Por último, no obstante la feliz y grata impresión que este
cortometraje ha causado en mí, debo admitir que parte del puzzle del relato sub examine me ha quedado aún
incompleto. Mas no por falta de piezas en el juego. En verdad, debo decir que
me ha quedado así truncado porque no logré articular las piezas finales que me sobraron en la narración. Verán: si en
la recitación de la epístola paulista se silogisa que el aguijón del pecado es
la muerte y, a su vez, ésta es la ley, de lo que llanamente se sigue que el
aguijón del pecado encarna en la ley, reflexión a la que se suma que en
determinado momento Tomás maldice enérgicamente al Derecho (la ley), me
pregunto entonces si acaso en esta particular escena hemos presenciado la
insinuación de un sentimiento que, por alguna razón para mí desconocida,
proviniendo de don Martín Agudelo,
al alimón jurista y jusfilósofo de polendas, trasunta en boca de Tomás –notorio
alter ego suyo, al menos en lo que
aquí respecta–, por medio de quien reniega de la carrera abrazada, despreciando
sin tapujos y con conmovedor estremecimiento su pasión original: el Derecho. Si
así fuere, no me atrevo a especular sobre las causas de semejante apostasía
intelectual que comparece aquí, tardía y dantescamente. Posiblemente no sea
necesario meditar más de lo debido sobre el particular, amén de suponer que se
trata no más que del grito liberador de un alma que, acaso freudianamente, se
autoexorciza de algunos demonios internos que, azotando el alma desde los
campos romano-germánicos incubadores del Jus,
deben ser expulsados, pues su presencia no encuentra más sentido en su vida que
el que otrora –y no ya más– tuvo.
Muy probablemente en lo anterior no tenga posibilidad de
encontrarme en lo cierto; sin embargo, conociéndolo en cierta medida como lo
conozco, creo que no me equivocaría si por otro lado asevero que las figuras de
la madre doliente y el padre ausente efluvian de la propia vivencia de don
Martín Agudelo. El cameo
suyo poco antes del término de la película confirman mi sospecha. Tomás es una
parte de Agudelo y Agudelo está muy presente en Tomás.
Pero si yerro también en esta conjetura y no opera biyección alguna entre
ellos, tal vez se acepte que sí, al menos, se encuentra en aquellas figuras
reflejos pálidos y más o menos cercanos entrambos.

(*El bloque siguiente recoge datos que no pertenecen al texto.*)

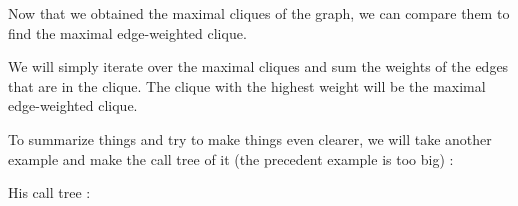 Now that we obtained the maximal cliques of the graph, we can compare them to find
the maximal edge-weighted clique. \newline

We will simply iterate over the maximal cliques and sum the weights of the edges
that are in the clique. The clique with the highest weight will be the maximal
edge-weighted clique. \newline

To summarize things and try to make things even clearer, we will take another example and make the call tree of it (the precedent example is too big) :

\begin{center}
\end{center}
His call tree :
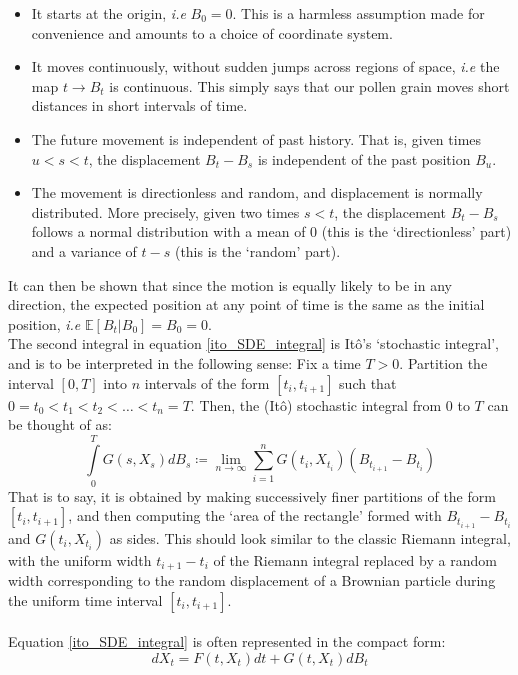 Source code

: \begin{itemize}
	\item It starts at the origin, \emph{i.e} $B_0 = 0$. This is a harmless assumption made for convenience and amounts to a choice of coordinate system.
	\item It moves continuously, without sudden jumps across regions of space, \emph{i.e} the map $t \to B_t$ is continuous. This simply says that our pollen grain moves short distances in short intervals of time.
	\item The future movement is independent of past history. That is, given times $u < s < t$, the displacement $B_t - B_s$ is independent of the past position $B_u$.
	\item The movement is directionless and random, and displacement is normally distributed. More precisely, given two times $s < t$, the displacement $B_t - B_s$ follows a normal distribution with a mean of $0$ (this is the `directionless' part) and a variance of $t-s$ (this is the `random' part).
\end{itemize}
It can then be shown that since the motion is equally likely to be in any direction, the expected position at any point of time is the same as the initial position, \emph{i.e} $\mathbb{E}[B_t | B_0] = B_0 = 0$.\\
The second integral in equation \eqref{ito_SDE_integral} is It\^o's `stochastic integral', and is to be interpreted in the following sense: Fix a time $T > 0$. Partition the interval $[0,T]$ into $n$ intervals of the form $[t_i,t_{i+1}]$ such that $0 = t_0 < t_1 < t_2 < \ldots < t_n = T$. Then, the (It\^o) stochastic integral from $0$ to $T$ can be thought of as:
\begin{equation*}
\int\limits_{0}^{T} G(s,X_s)dB_s \coloneqq \lim_{n \to \infty} \sum\limits_{i=1}^{n}G(t_i,X_{t_i})(B_{t_{i+1}}-B_{t_i})  
\end{equation*}
That is to say, it is obtained by making successively finer partitions of the form $[t_i,t_{i+1}]$, and then computing the `area of the rectangle' formed with $B_{t_{i+1}}-B_{t_i}$ and $G(t_i,X_{t_i})$ as sides. This should look similar to the classic Riemann integral, with the uniform width $t_{i+1}-t_i$ of the Riemann integral replaced by a random width corresponding to the random displacement of a Brownian particle during the uniform time interval $[t_i,t_{i+1}]$.\\
\\
Equation \eqref{ito_SDE_integral} is often represented in the compact form:
\begin{equation}
\label{ito_SDE_diff}
dX_t = F(t,X_t)dt + G(t,X_t)dB_t
\end{equation}
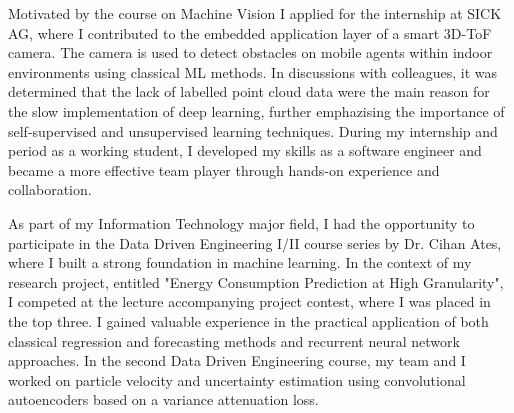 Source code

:     Motivated by the course on Machine Vision I applied for the internship at SICK AG, where I contributed to the embedded application layer of a smart 3D-ToF camera. The camera is used to detect obstacles on mobile agents within indoor environments using classical ML methods. In discussions with colleagues, it was determined that the lack of labelled point cloud data were the main reason for the slow implementation of deep learning, further emphazising the importance of self-supervised and unsupervised learning techniques. During my internship and period as a working student, I developed my skills as a software engineer and became a more effective team player through hands-on experience and collaboration.

    As part of my Information Technology major field, I had the opportunity to participate in the Data Driven Engineering I/II course series by Dr. Cihan Ates, where I built a strong foundation in machine learning. In the context of my research project, entitled "Energy Consumption Prediction at High Granularity", I competed at the lecture accompanying project contest, where I was placed in the top three. I gained valuable experience in the practical application of  both classical regression and forecasting methods and recurrent neural network approaches. In the second Data Driven Engineering course, my team and I worked on particle velocity and uncertainty estimation using convolutional autoencoders based on a variance attenuation loss. 


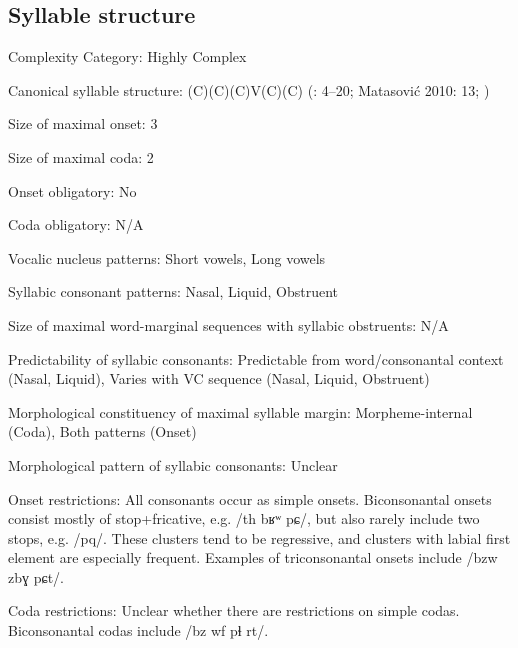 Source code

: {\subsection*{Syllable structure}
\begin{appendixdesc}

\item[Complexity Category:] Highly Complex

\item[Canonical syllable structure:] (C)(C)(C)V(C)(C) (\citealt{Colarusso2006}: 4--20; Matasović 2010: 13; \citealt{Applebaum2013})

\item[Size of maximal onset:] 3

\item[Size of maximal coda:] 2

\item[Onset obligatory:] No

\item[Coda obligatory:] N/A

\item[Vocalic nucleus patterns:] Short vowels, Long vowels

\item[Syllabic consonant patterns:] Nasal, Liquid, Obstruent

\item[Size of maximal word-marginal sequences with syllabic obstruents:] N/A

\item[Predictability of syllabic consonants:] Predictable from word/consonantal context (Nasal, Liquid), Varies with VC sequence (Nasal, Liquid, Obstruent)

\item[Morphological constituency of maximal syllable margin:] Morpheme-internal (Coda), Both patterns (Onset)

\item[Morphological pattern of syllabic consonants:] Unclear

\item[Onset restrictions:] All consonants occur as simple onsets. Biconsonantal onsets consist mostly of stop+fricative, e.g. /th bʁʷ pɕ/, but also rarely include two stops, e.g. /pq/. These clusters tend to be regressive, and clusters with labial first element are especially frequent. Examples of triconsonantal onsets include /bzw zbɣ pɕt/.

\item[Coda restrictions:] Unclear whether there are restrictions on simple codas. Biconsonantal codas include /bz wf pɬ rt/.


\end{appendixdesc}}
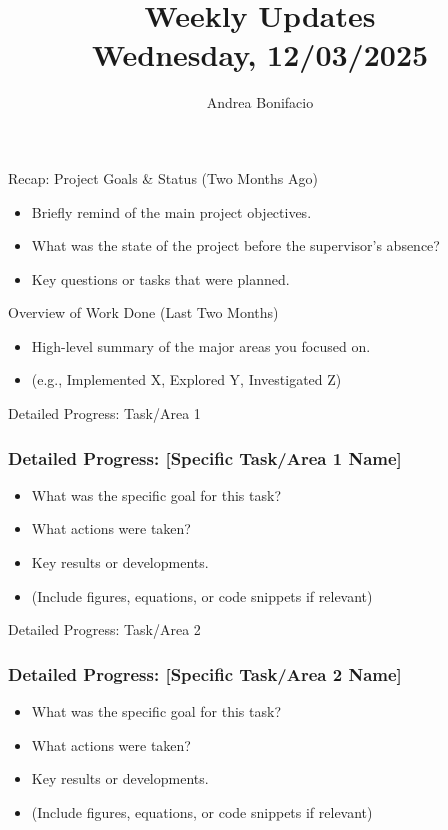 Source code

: \documentclass{beamer}
\title{Weekly Updates\\
\tiny{Wednesday, 12/03/2025}}
\author{Andrea Bonifacio}
\date{}
\begin{document}
\begin{frame}
\titlepage
\end{frame}

\begin{frame}{Recap: Project Goals \& Status (Two Months Ago)}
    \begin{itemize}
        \item Briefly remind of the main project objectives.
        \item What was the state of the project before the supervisor's absence?
        \item Key questions or tasks that were planned.
    \end{itemize}
\end{frame}

\begin{frame}{Overview of Work Done (Last Two Months)}
    \begin{itemize}
        \item High-level summary of the major areas you focused on.
        \item (e.g., Implemented X, Explored Y, Investigated Z)
    \end{itemize}
\end{frame}

\begin{frame}{Detailed Progress: Task/Area 1}
    \frametitle{Detailed Progress: [Specific Task/Area 1 Name]}
    \begin{itemize}
        \item What was the specific goal for this task?
        \item What actions were taken?
        \item Key results or developments.
        \item (Include figures, equations, or code snippets if relevant)
    \end{itemize}
\end{frame}

\begin{frame}{Detailed Progress: Task/Area 2}
    \frametitle{Detailed Progress: [Specific Task/Area 2 Name]}
    \begin{itemize}
        \item What was the specific goal for this task?
        \item What actions were taken?
        \item Key results or developments.
        \item (Include figures, equations, or code snippets if relevant)
    \end{itemize}
\end{frame}
\end{document}

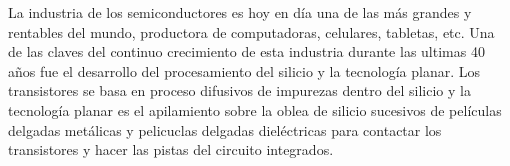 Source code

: 


		La industria de los semiconductores es hoy en día una de las más grandes y rentables del mundo, productora de computadoras, celulares, tabletas, etc. Una de las claves del continuo crecimiento de esta industria durante las ultimas 40 años fue el desarrollo del procesamiento del silicio y la tecnología planar. Los transistores se basa en proceso difusivos de impurezas dentro del silicio y la tecnología planar es el apilamiento sobre la oblea de silicio sucesivos de películas delgadas metálicas y  pelicuclas delgadas dieléctricas para contactar los transistores y hacer las pistas del circuito integrados. 






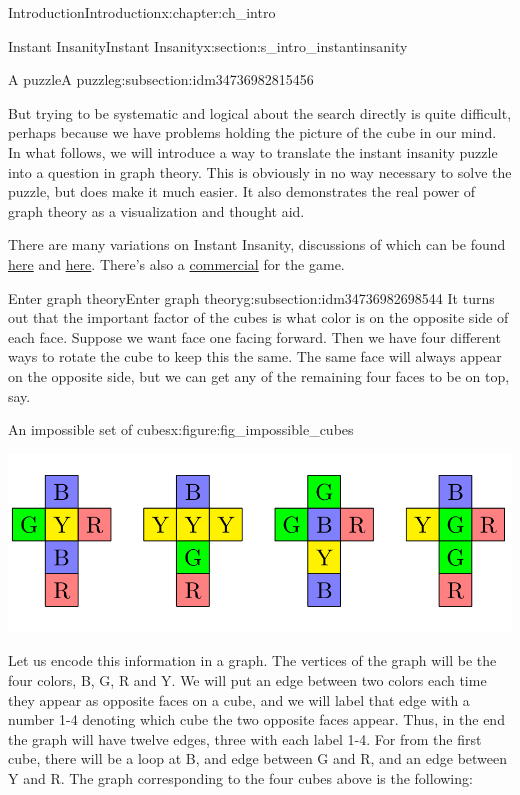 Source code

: \documentclass[oneside,10pt,]{book}
\numberwithin{equation}{section}
\begin{document}
\begin{chapterptx}{Introduction}{}{Introduction}{}{}{x:chapter:ch_intro}
\begin{sectionptx}{Instant Insanity}{}{Instant Insanity}{}{}{x:section:s_intro_instantinsanity}
\begin{subsectionptx}{A puzzle}{}{A puzzle}{}{}{g:subsection:idm34736982815456}
\par
But trying to be systematic and logical about the search directly is quite difficult, perhaps because we have problems holding the picture of the cube in our mind.  In what follows, we will introduce a way to translate the instant insanity puzzle into a question in graph theory.  This is obviously in no way necessary to solve the puzzle, but does make it much easier.  It also demonstrates the real power of graph theory as a visualization and thought aid.%
\par
There are many variations on Instant Insanity, discussions of which can be found \href{http://www.cs.brandeis.edu/\~storer/JimPuzzles/ZPAGES/zzzInstantInsanity.html}{here} and \href{http://www.jaapsch.net/puzzles/insanity.htm}{here}. There’s also a \href{https://www.youtube.com/watch?v=CQ2gHSKZBEw}{commercial} for the game.%
\end{subsectionptx}
%
%
\typeout{************************************************}
\typeout{************************************************}
%
\begin{subsectionptx}{Enter graph theory}{}{Enter graph theory}{}{}{g:subsection:idm34736982698544}
It turns out that the important factor of the cubes is what color is on the opposite side of each face.  Suppose we want face one facing forward.  Then we have four different ways to rotate the cube to keep this the same.  The same face will always appear on the opposite side, but we can get any of the remaining four faces to be on top, say.%
\begin{figureptx}{An impossible set of cubes}{x:figure:fig_impossible_cubes}{}%
\begin{image}{0}{1}{0}%
\includegraphics[width=\linewidth]{images/ImpossibleCubes.png}
\end{image}%
\tcblower
\end{figureptx}%
Let us encode this information in a graph.   The vertices of the graph will be the four colors, B, G, R and Y. We will put an edge between two colors each time they appear as opposite faces on a cube, and we will label that edge with a number 1-4 denoting which cube the two opposite faces appear. Thus, in the end the graph will have twelve edges, three with each label 1-4. For from the first cube, there will be a loop at B, and edge between G and R, and an edge between Y and R.  The graph corresponding to the four cubes above is the following:%

\end{subsectionptx}
\end{sectionptx}
\end{chapterptx}
\end{document}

En suma cuenta, pues, me encantó la película. La recomiendo
con ardor. Me recordó la punzante y profundizadora genialidad de Tarkovsky, la angustia complicada,
desgarrada y cínica de Kieslowski y el
incomprendido auxilio gemido por un Cioran
densamente pesimista, rayano deletéreo, necrofílico. Además –y es lo más
importante–, en Un camino para Tomás
se encuentra la madurez del cineasta que, en la combinación de figuras oníricas
como la desnudez del alma (reflejada en la desnudez de un ensueño onanista), en
el acopio de experiencias personales poseedoras de dolores, satisfacciones y
esperanzas, en la tratativa discordante de la vida y su ausencia, y siendo
dueño de una notable visión proyectiva que lo define como un gnoseólogo
profesional, siente el cine, el verdadero cine, indesligable, inextricable e indisolublemente
unido al alma. La vida y la muerte son por tanto, en la estética docente y
clarificadora de Martín Agudelo,
innegables estadíos reales, contradicciones no antagónicas del ser. Es
idealismo objetivo, idealismo que, en medio de un subjetivismo invasivo y
degradante de la condición humana que desde los establishment políticamente correctos del mundo se nos ha impuesto
por la fuerza y que hemos aceptado mansa–y
mensa–mente, merece ser reconocido y
valorado por el peso específico de su meritorio e inestimable contenido
existencial. Como cineasta, Martín Agudelo
Ramírez se muestra listo y preparado para entregarnos un
largometraje. Personalmente, lo espero con ansias.